I've heard great things about Julia, but haven't ever used it. Yet another thing that's on my list...


Would you mind explaining the difference and comparing with the Actor Model paradigm?


I don't know much about the actor model. One of these days, I should look into it more. It's possible that there's a large overlap.

The basic idea in agent-based modeling is that you have a bunch of different types of objects, which we'll call "agents." Each agent has its own independent state, which typically includes location and one or more other variables. So far, that sounds like regular ol' object-oriented programming.

However, there are some differences. First, you have all agents of one type act at the same time, at the tick of a clock. You can then say, "Hey! All doctors! Move in the direction of the closest sick patient." You can similarly say, "Hey! All patients! If there's a doctor next to you, then you have a 30% chance of being cured." Then you create a population of doctors and patients, randomly infect some proportion of the patients, and run the model.

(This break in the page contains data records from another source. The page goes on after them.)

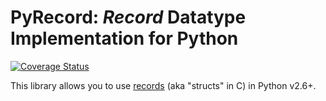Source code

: # PyRecord: *Record* Datatype Implementation for Python

[![Coverage Status](https://coveralls.io/repos/gnarea/pyrecord/badge.png)][1]

This library allows you to use [records][2] (aka "structs" in C) in Python v2.6+.

[1]: https://coveralls.io/r/gnarea/pyrecord
[2]: http://en.wikipedia.org/wiki/Record_(computer_science)
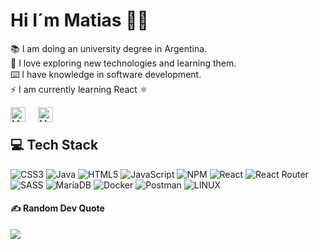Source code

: # Hi I´m Matias 👋🏽
📚 I am doing an university degree in Argentina.<br>🌱 I love exploring new technologies and learning them.<br>⌨️ I have knowledge in software development.<br>⚡ I am currently learning React ⚛️

<p>
<a href="https://www.linkedin.com/in/matiasgimenezdev">
<img align="left" alt="Matias Gimenez - LinkedIn" width="24px" src="https://icongr.am/fontawesome/linkedin.svg?size=128&color=5095F0" style="margin-right: 20px;" />
</a>
<a href="https://hub.docker.com/u/mgimenezdev">
<img align="left" alt="Matias Gimenez - Docker Hub" width="24px" src="https://icongr.am/simple/docker.svg?size=128&color=04f1ed&colored=false" style="margin-right: 20px;" />
</a>
</p>

<br/>

## 💻 Tech Stack
![CSS3](https://img.shields.io/badge/css3-%231572B6.svg?style=for-the-badge&logo=css3&logoColor=white) ![Java](https://img.shields.io/badge/java-%23ED8B00.svg?style=for-the-badge&logo=java&logoColor=white) ![HTML5](https://img.shields.io/badge/html5-%23E34F26.svg?style=for-the-badge&logo=html5&logoColor=white) ![JavaScript](https://img.shields.io/badge/javascript-%23323330.svg?style=for-the-badge&logo=javascript&logoColor=%23F7DF1E) ![NPM](https://img.shields.io/badge/NPM-%23000000.svg?style=for-the-badge&logo=npm&logoColor=white) ![React](https://img.shields.io/badge/react-%2320232a.svg?style=for-the-badge&logo=react&logoColor=%2361DAFB) ![React Router](https://img.shields.io/badge/React_Router-CA4245?style=for-the-badge&logo=react-router&logoColor=white) ![SASS](https://img.shields.io/badge/SASS-hotpink.svg?style=for-the-badge&logo=SASS&logoColor=white) ![MariaDB](https://img.shields.io/badge/MariaDB-003545?style=for-the-badge&logo=mariadb&logoColor=white) ![Docker](https://img.shields.io/badge/docker-%230db7ed.svg?style=for-the-badge&logo=docker&logoColor=white) ![Postman](https://img.shields.io/badge/Postman-FF6C37?style=for-the-badge&logo=postman&logoColor=white) ![LINUX](https://img.shields.io/badge/Linux-FCC624?style=for-the-badge&logo=linux&logoColor=black)

#### ✍️ Random Dev Quote
![](https://quotes-github-readme.vercel.app/api?type=horizontal&theme=dark)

The code for what I've just described is very short and very readable. And it does away with the need for loops. You basically describe the action that a class of agent will take at any given moment, and then tell the agents to perform one or more actions.

Again, it makes much of the programming simple and easy to understand. And yet, you can write pretty complex models in this way.

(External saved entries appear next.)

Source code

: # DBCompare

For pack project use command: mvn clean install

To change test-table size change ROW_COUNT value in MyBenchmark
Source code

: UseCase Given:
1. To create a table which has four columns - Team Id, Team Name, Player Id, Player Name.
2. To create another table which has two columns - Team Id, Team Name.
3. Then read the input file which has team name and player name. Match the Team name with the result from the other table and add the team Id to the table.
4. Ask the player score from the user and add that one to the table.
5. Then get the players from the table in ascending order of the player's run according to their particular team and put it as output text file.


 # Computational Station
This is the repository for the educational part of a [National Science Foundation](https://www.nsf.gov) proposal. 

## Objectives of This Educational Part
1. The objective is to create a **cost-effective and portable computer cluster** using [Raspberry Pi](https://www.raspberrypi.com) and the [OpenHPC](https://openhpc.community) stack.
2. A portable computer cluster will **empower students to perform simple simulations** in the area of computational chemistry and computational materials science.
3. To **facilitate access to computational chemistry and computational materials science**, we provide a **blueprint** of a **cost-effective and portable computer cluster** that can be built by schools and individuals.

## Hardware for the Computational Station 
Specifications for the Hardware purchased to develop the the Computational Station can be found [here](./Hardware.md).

For example, I implemented the Autumn model ( http://ccl.northwestern.edu/netlogo/models/Autumn ) for NetLogo (because my eldest child was asking why leaves change color when we lived in Chicago). So I created a model in which each leaf has some randomly set values for each of the chemicals that affect color change. Then I let the user adjust the temperature and rainfall. The leaves changed colors as a result. It didn't take me much time to implement, and turned out to be a great learning tool.

Agent-based modeling isn't great for everything, but it's great for many things -- especially for modeling complex systems.


It's about the environment. Everything in NetLogo could be done in straight assembly, that doesn't mean it's accessible to a wider audience. A large chunk of the motivation for NetLogo is pedagogical: make simulations and modeling accessible to students so they can explore (dynamically, not just statically) different concepts.


Exactly... for non-developer students (social sciences), even doing a model in NetLogo is a big challenge. Still, with the right tools, they can do amazing things.